Recapping Yesterday’s Senate Hearing on Medical Debt As Dems Call on CFPB to Do More

There was at least one voice of reason that sat before the Senate Banking Committee yesterday during a hearing that was held on the “Economic Impact of the Growing Burden of Medical Debt,” even as Democrats on the committee called on the Consumer Financial Protection Bureau to do more to help consumers saddled with unpaid healthcare bills.

Rather than treat the symptoms — unpaid debts that end of up in collections — solutions being considered by Congress should seek to treat the underlying disease — how much healthcare costs in the United States — Prof. David Hyman from Georgetown University said during the hearing. “Attempting to solve the problem of medical debt with tweaks to the credit reporting system is the equivalent of treating a symptom instead of the underlying disease,” Prof. Hyman said during the hearing.

Sen. Pat Toomey [R-Penn.], the leading Republican on the committee, shared concerns about the unintended consequences that may result from blocking certain types of medical debts from being reported on consumers’ credit reports, while also positing whether the medical debt burdens being faced by consumers is “growing.”

“What appears to have occurred here was that a political campaign, which included the CFPB, bullied lenders and credit rating agencies into removing this information,” Sen. Toomey said. “This kind of misuse of power by the administrative state has grown all too common. And it’s an example of how Congress has become far too comfortable with the executive branch seizing the Article I lawmaking authority. We need to be very careful that any actions considered to address symptoms — in this case debt from a health condition — don’t make matters worse. This new credit reporting agency policy doesn’t actually lower the cost of medical care. In fact, it will either raise costs or reduce access.”

Meanwhile, on Monday, the day before the hearing, Sen. Sherrod Brown [D-Ohio], the chair of the Senate Banking Committee, along with Sen.

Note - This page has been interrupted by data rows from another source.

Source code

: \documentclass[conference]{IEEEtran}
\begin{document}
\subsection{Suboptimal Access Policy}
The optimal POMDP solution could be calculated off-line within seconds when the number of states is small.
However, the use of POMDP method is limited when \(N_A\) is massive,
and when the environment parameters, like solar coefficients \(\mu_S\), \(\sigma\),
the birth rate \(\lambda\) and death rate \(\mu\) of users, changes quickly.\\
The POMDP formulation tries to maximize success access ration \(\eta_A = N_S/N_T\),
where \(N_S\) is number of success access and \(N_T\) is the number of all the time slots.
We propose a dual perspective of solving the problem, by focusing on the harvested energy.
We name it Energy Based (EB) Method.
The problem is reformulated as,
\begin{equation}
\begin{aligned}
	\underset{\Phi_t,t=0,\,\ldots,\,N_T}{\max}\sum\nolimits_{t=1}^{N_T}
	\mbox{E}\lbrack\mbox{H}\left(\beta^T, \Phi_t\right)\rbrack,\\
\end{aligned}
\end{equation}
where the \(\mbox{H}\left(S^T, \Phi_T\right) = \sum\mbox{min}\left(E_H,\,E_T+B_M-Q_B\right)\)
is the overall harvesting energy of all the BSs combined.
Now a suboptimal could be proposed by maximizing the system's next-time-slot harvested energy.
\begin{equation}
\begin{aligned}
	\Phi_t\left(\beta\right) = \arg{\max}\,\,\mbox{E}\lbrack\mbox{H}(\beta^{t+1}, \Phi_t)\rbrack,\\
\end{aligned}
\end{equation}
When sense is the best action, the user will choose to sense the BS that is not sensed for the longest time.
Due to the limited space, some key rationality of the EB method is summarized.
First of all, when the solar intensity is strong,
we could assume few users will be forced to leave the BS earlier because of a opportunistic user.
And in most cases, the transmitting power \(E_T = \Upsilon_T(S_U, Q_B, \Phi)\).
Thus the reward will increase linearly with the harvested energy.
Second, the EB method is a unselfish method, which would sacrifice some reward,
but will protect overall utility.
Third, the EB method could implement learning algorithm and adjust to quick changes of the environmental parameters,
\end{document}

Elizabeth Warren [D-Mass.] and other Democrats from the Committee, called on the CFPB to create a new position at the regulator for a medical debt ombudsman. “This position could help to facilitate consumer complaint resolution and compliance with federal directives, like the recently implemented federal ban on surprise medical bills,” they wrote. “An ombudsman can also monitor the changes announced earlier this month by Equifax, Experian, and Transunion, to ensure that the proposed change to medical debt credit reporting are uniformly and universally implemented.”

The letter also asked the CFPB to research the size of the market for medical debts that are sold, “including information on the number and size of the debt buyers and the health entities most likely to sell medical debt.”